[Extracted records]
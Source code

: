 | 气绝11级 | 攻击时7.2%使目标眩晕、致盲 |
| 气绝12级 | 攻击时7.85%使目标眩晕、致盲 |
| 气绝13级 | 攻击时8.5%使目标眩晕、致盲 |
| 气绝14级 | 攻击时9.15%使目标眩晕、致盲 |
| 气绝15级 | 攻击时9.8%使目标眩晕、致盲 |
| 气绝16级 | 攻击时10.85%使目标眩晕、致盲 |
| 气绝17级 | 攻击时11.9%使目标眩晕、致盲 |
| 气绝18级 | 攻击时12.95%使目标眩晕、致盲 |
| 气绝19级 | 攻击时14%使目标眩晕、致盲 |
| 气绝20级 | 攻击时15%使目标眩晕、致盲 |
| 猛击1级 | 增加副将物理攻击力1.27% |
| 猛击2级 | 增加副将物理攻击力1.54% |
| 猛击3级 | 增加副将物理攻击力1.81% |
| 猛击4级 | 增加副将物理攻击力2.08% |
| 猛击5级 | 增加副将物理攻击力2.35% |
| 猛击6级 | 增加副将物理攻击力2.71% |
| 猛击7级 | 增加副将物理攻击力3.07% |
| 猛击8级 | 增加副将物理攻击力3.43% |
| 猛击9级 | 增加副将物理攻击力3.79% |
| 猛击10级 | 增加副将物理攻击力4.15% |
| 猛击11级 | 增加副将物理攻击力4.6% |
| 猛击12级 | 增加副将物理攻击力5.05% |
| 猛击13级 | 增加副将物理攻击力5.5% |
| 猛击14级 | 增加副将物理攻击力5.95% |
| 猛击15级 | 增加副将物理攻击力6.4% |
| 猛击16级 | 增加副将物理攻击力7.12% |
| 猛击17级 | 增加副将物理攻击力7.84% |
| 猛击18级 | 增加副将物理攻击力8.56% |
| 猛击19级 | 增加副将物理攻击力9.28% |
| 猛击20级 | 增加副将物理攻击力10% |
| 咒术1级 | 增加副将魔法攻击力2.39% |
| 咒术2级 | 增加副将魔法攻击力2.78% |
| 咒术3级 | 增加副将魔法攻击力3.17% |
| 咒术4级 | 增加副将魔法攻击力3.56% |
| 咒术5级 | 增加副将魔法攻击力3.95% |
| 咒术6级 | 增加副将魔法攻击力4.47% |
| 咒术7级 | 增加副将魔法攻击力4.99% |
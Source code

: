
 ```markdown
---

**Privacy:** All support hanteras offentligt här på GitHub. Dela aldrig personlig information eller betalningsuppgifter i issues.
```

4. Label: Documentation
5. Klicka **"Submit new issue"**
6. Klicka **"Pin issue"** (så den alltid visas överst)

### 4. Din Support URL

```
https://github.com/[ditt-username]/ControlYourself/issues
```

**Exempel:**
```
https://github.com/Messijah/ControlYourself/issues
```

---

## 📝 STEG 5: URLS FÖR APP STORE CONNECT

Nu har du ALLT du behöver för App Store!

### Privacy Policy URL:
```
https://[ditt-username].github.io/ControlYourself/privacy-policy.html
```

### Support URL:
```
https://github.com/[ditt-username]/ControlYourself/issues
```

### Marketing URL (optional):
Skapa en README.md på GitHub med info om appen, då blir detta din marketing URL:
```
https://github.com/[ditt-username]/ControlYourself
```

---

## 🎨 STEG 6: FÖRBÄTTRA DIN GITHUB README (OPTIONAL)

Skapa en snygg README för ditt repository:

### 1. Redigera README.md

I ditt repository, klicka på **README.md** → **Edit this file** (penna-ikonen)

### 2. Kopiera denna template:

Your goal |
The lines to copy run from the first line of the entries to the line containing "猛击5级 | 增加副将物理攻击力2.35% |"; copy them exactly and output nothing else.

Solved problem |
Source code

: | 气绝11级 | 攻击时7.2%使目标眩晕、致盲 |
| 气绝12级 | 攻击时7.85%使目标眩晕、致盲 |
| 气绝13级 | 攻击时8.5%使目标眩晕、致盲 |
| 气绝14级 | 攻击时9.15%使目标眩晕、致盲 |
| 气绝15级 | 攻击时9.8%使目标眩晕、致盲 |
| 气绝16级 | 攻击时10.85%使目标眩晕、致盲 |
| 气绝17级 | 攻击时11.9%使目标眩晕、致盲 |
| 气绝18级 | 攻击时12.95%使目标眩晕、致盲 |
| 气绝19级 | 攻击时14%使目标眩晕、致盲 |
| 气绝20级 | 攻击时15%使目标眩晕、致盲 |
| 猛击1级 | 增加副将物理攻击力1.27% |
| 猛击2级 | 增加副将物理攻击力1.54% |
| 猛击3级 | 增加副将物理攻击力1.81% |
| 猛击4级 | 增加副将物理攻击力2.08% |
| 猛击5级 | 增加副将物理攻击力2.35% |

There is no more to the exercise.